1. A character flaw.
I'm self-employed at the moment and have no money-making work to do today (only, you know, the work that actually matters and defines me and gives meaning to my life), and I woke up after 10 a.m., and the place I was planning to go to today to write is closed, so—and there's the problem, the fact that this seems like a "so" to me—I'm in grave danger of doing nothing today. The combination of a plan derailed and a late wake-up (itself a kind of plan derailed: I don't really feel comfortable waking up after 9 a.m.) triggers some very unattractive part of my personality (related indirectly but not too distantly to my nuclear escape plan) that says, "See this towel? THROW IT IN." Anyway, a valued friend taught me to view blogging as writing (which, at least on the most basic level, it literally is), so doing this here right now is a good step toward turning this day into a day instead of a lost calendar square. (I was about to say something like, "Yeah, but, on the other hand, really the only reason I'm writing all this is to shove the last few shitty posts under the carpet or, more appropriately [metaphorwise], shove them down out of sight" [q.v.], but then that's another character flaw: the refusal to give myself credit for anything and instead to attribute all to selfish, impure, or embarrassing motives. Gee whiz, what a doofus.)

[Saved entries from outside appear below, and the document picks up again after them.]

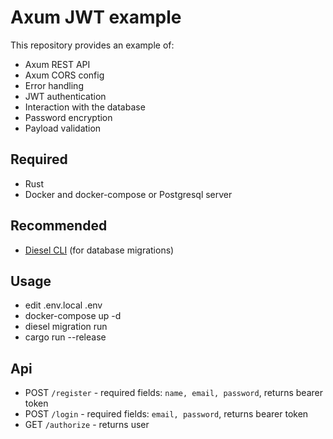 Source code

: # Axum JWT example

This repository provides an example of:

- Axum REST API
- Axum CORS config
- Error handling
- JWT authentication
- Interaction with the database
- Password encryption
- Payload validation

## Required

- Rust
- Docker and docker-compose or Postgresql server

## Recommended

- [Diesel CLI](https://github.com/diesel-rs/diesel/tree/master/diesel_cli) (for database migrations)

## Usage

- edit .env.local .env
- docker-compose up -d
- diesel migration run
- cargo run --release

## Api

- POST `/register` - required fields: `name, email, password`, returns bearer token
- POST `/login` - required fields: `email, password`, returns bearer token
- GET `/authorize` - returns user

2. Appreciation fest (TV).
Here is a partial list, without commentary, of things I've been enjoying lately: (a) TiVo, (b) The Onion News Network on IFC, (c) Portlandia on IFC, and (d) Funny or Die Presents on HBO. It is not impossible that all four of these things will factor into my evening. It is impossible that any will factor in without the first. Well, nearly impossible. The world is wide and rich with possibility.
3. Appreciation fest (film).
I watched Jackie Brown last night, which I didn't remember, and it's good! Is it the last Tarantino movie set in a non-heightened reality? (Some writers I know have lately used the term "heightened reality" in my presence, but actually I'm not 100% sure where to fix the lower border of "heightening," so the above question may be supremely ignorant—or at least jargonistically off base.) Put it this way: Jackie Brown is more in the Reservoir Dogs vein than the Pulp Fiction vein, and I hadn't even quite thought about it enough to note that those were two separate veins. It's certainly in a different section of the bookstore from Kill Bill!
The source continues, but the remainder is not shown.